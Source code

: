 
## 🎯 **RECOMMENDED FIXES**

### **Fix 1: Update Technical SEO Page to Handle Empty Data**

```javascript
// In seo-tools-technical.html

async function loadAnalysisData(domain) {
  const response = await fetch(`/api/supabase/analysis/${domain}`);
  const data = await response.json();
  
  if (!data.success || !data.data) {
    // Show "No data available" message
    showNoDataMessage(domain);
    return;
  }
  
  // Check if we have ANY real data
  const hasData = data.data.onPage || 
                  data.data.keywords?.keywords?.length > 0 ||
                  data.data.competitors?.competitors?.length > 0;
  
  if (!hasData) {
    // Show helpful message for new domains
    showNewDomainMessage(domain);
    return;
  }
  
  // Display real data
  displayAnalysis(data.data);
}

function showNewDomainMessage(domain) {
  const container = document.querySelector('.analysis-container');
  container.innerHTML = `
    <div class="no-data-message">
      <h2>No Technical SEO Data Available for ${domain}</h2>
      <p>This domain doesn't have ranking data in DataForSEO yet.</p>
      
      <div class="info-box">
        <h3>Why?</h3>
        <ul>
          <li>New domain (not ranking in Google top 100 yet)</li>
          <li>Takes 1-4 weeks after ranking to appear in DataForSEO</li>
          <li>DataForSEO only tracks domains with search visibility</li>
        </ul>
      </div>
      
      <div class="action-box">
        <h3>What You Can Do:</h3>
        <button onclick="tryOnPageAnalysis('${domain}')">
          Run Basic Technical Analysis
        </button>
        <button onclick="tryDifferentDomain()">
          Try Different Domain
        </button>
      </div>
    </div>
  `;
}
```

### EXERCISE BRIEF
Lines above that include the string "domains" need to be copied.

### TASK RESPONSE
    // Show helpful message for new domains
          <li>DataForSEO only tracks domains with search visibility</li>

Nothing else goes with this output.